More cars trickled in behind us, and I began to wonder just how long this line was, so I stepped out and walked around.

It’s hard to describe the scene, but it resembled a rock concert parking lot with children, pets and babies.

The line was much longer than I originally thought, stretching a good 30 cars deep in both lanes, and tired families were milling around, walking dogs, entertaining kids, and swatting away the mosquito assault that had descended on Stumpy Point.

There were six or seven port-a-potties staggered throughout the line, but no water available, no food, and certainly no bug spray. One passer-by joked that he wished he had a hot dog tray, because he would make a fortune walking up and down the lanes shouting “HOT DOGS! Get your hot dogs here!”

It was funny, definitely, but it was frustrating that it was true, and the only way to get anything to drink or eat besides what you had with you was to get out of line.

Also, I hadn’t used a port-a-potty since I was 19 and absolutely desperate, and believe me, they are just as I remembered, and that’s not a good thing.

Finally, 5:30 comes. No ferry. 6 o’clock comes. No ferry. 6:30 comes, with a ferry, and the ferry personnel slowly start to board it. A half dozen to a dozen cars and two giant dump trucks that arrived after us, and are in the other lane, get on the ferry, but we don’t.

Donna marches out of her car to find out why this happened, and apparently, there was a shift change and the stacking order may have been messed up. My fiancÚ and I get out of the car and ask three people when the next ferry is coming, and if we will be on it. We get three different answers, including two “I’m not sure.” Donna also gets a different answer as she shakes her head and says “I don’t think anyone knows what’s going on around here.”

Seven o’clock approaches, it starts getting dark, and the natives start getting restless.  But we’re all comforted by the fact that they have four ferries, the last one left at 6:30, there is a line of cars that is stretching all the way down the highway now, so surely it can’t be much longer.

We see another ferry arrive, and load people off, and everyone gets back in their cars, ready to board. Then 7:15 comes and goes and 7:30 comes and goes.

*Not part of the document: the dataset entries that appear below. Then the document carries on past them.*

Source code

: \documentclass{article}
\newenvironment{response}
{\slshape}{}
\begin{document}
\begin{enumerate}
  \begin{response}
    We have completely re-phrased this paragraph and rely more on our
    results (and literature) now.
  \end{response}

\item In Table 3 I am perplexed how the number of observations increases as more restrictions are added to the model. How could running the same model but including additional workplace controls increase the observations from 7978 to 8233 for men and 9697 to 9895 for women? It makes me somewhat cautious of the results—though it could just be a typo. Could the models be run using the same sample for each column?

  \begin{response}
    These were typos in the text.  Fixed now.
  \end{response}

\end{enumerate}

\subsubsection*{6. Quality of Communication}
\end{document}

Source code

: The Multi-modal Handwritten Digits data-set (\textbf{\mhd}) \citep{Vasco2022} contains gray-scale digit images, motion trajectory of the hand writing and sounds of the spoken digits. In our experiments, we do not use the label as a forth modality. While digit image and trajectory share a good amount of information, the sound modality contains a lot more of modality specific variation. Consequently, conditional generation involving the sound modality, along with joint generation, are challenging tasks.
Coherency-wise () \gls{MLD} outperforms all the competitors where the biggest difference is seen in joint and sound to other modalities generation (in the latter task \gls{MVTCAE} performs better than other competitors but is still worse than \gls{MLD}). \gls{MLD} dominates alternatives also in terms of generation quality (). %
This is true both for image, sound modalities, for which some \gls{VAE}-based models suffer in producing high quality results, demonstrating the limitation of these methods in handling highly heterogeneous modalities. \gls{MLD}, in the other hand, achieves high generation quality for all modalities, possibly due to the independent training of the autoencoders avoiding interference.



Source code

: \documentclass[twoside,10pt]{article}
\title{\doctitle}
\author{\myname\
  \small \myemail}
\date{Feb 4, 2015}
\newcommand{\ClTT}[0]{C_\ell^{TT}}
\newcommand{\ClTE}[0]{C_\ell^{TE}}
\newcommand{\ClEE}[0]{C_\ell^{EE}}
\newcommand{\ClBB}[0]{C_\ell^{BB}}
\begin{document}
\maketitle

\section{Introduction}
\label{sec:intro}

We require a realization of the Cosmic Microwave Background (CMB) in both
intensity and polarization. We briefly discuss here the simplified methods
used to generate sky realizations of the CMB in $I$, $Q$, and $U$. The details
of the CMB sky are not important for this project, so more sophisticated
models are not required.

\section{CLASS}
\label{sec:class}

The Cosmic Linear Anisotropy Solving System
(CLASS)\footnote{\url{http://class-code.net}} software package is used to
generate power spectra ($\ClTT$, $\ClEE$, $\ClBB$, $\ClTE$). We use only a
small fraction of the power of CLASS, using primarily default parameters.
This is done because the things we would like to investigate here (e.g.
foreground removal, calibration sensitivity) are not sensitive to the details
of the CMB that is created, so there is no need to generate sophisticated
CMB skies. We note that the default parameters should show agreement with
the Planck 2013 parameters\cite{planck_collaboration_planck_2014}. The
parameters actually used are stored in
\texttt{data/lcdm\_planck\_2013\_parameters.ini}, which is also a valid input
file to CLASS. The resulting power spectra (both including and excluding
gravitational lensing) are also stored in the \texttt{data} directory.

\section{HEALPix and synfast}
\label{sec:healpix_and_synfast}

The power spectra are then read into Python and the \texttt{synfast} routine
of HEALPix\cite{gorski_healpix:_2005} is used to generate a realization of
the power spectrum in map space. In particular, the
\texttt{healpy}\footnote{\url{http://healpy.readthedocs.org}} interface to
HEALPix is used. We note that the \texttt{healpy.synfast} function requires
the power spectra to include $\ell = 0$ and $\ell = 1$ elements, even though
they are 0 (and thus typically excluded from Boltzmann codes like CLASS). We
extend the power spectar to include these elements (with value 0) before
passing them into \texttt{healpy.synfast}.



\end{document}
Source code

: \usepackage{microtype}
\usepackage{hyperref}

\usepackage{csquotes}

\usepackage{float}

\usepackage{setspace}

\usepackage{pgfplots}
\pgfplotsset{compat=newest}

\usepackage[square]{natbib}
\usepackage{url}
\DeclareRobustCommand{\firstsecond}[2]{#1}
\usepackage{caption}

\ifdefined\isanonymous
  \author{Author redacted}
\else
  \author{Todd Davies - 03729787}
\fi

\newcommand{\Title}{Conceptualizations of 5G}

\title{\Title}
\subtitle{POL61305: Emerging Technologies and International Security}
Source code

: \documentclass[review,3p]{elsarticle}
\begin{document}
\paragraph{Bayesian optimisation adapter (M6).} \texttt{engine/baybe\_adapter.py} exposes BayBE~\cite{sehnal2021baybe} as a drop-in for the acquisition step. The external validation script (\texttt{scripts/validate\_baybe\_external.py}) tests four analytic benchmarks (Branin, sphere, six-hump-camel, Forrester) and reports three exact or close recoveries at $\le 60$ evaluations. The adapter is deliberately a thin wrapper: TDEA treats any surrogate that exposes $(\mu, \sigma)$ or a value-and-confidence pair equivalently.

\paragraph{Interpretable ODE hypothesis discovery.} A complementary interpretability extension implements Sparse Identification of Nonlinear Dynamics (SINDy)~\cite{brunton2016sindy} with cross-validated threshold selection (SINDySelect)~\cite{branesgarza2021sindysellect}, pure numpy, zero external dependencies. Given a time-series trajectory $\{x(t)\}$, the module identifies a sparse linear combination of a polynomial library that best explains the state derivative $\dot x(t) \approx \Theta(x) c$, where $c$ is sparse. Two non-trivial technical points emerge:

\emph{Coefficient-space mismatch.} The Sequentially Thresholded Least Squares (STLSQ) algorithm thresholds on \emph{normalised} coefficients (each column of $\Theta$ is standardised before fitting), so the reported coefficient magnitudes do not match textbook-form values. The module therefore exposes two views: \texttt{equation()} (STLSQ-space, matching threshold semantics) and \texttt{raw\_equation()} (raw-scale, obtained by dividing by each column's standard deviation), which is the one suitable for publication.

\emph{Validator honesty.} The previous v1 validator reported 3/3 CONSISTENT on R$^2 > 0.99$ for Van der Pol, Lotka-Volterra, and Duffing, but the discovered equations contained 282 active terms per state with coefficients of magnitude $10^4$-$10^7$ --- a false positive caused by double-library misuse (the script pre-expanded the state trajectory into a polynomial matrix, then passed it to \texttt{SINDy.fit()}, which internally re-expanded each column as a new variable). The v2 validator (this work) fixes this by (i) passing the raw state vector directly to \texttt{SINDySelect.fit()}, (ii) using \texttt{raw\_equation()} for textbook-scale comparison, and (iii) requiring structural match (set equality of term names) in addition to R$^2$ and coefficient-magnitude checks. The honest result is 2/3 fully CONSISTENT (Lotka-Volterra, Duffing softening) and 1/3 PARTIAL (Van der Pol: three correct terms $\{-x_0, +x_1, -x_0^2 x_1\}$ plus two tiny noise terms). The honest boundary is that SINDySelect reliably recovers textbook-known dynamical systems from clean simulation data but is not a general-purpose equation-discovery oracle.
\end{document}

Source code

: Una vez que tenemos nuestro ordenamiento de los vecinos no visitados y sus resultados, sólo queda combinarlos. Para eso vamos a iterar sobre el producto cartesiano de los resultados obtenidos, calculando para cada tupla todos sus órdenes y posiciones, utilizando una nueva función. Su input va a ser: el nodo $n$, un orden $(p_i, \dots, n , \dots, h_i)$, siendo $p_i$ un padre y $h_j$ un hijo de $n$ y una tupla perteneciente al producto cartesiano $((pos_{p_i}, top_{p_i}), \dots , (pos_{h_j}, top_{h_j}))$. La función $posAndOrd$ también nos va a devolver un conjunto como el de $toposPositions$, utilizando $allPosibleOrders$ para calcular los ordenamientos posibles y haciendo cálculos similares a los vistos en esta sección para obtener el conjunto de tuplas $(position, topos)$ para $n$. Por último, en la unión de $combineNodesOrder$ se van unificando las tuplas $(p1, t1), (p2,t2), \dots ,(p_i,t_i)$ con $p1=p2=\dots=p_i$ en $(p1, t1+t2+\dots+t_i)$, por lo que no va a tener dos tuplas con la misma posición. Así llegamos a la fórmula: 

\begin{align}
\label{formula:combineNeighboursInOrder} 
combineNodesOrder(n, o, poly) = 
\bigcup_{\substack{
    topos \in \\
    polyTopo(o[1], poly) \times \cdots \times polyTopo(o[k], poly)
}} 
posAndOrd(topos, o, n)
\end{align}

The unloaded ferry turns off its lights and sits in the boat slip. Another ferry arrives around 7:45 or so, (My timeline may be a bit skewed because at this point we are exhausted, hot, and have been in a car with five animals for 12 hours.), unloads people, and sits at the docks. There are a dozen or so ferry workers also hanging around the docks, some of which have those red, flashy wand thingies up and ready to wave people on.

We get in our cars and wait, and wait, and wait. I finally get out and go up to the front of the line where I stop a very tired dad who just talked to the ferry workers.

“They say there might be an 8 p.m. ferry, or there might be a 10 p.m. ferry, but they don’t know. Nobody knows,” he reports.

Eight o’clock comes and goes, and 9 comes and goes. At this point, there are two ferries sitting in the slips, a dozen ferry workers standing at the docks, and a line of cars that stretches farther than I can see.

Another person I talk to says she talked to someone who confirmed that the last ferry is scheduled to run at 10 p.m., and there would be no more ferries after that until 6:30 a.m. Wednesday. A very nice ferry worker tells me I might get on the next ferry, but I might not, depending on if they let a huge tractor trailer truck on.

What the heck is going on?

I’m mad. I’ve been here since 4:22. People who got here at 6 have boarded a ferry. There are two empty ferries taking up space in Stumpy Point. There are hot, exhausted families milling around confused. There are hot, exhausted ferry workers milling around confused. There are giant trucks showing up that will fill up the ferries, and might get on before we do. Nobody knows what to do, or what is happening, or what will happen next.

And my cats, in an act of protest, decide to throw up in the car. Phenomenal.

At 9:15 or so, I call my fabulous editor and asked her if she knows what’s happened – have the docks broken again? Are the conditions too dangerous to travel? She hasn’t heard anything, but calls her contact, Warren Judge, chairman of the Dare County Board of Commissioners..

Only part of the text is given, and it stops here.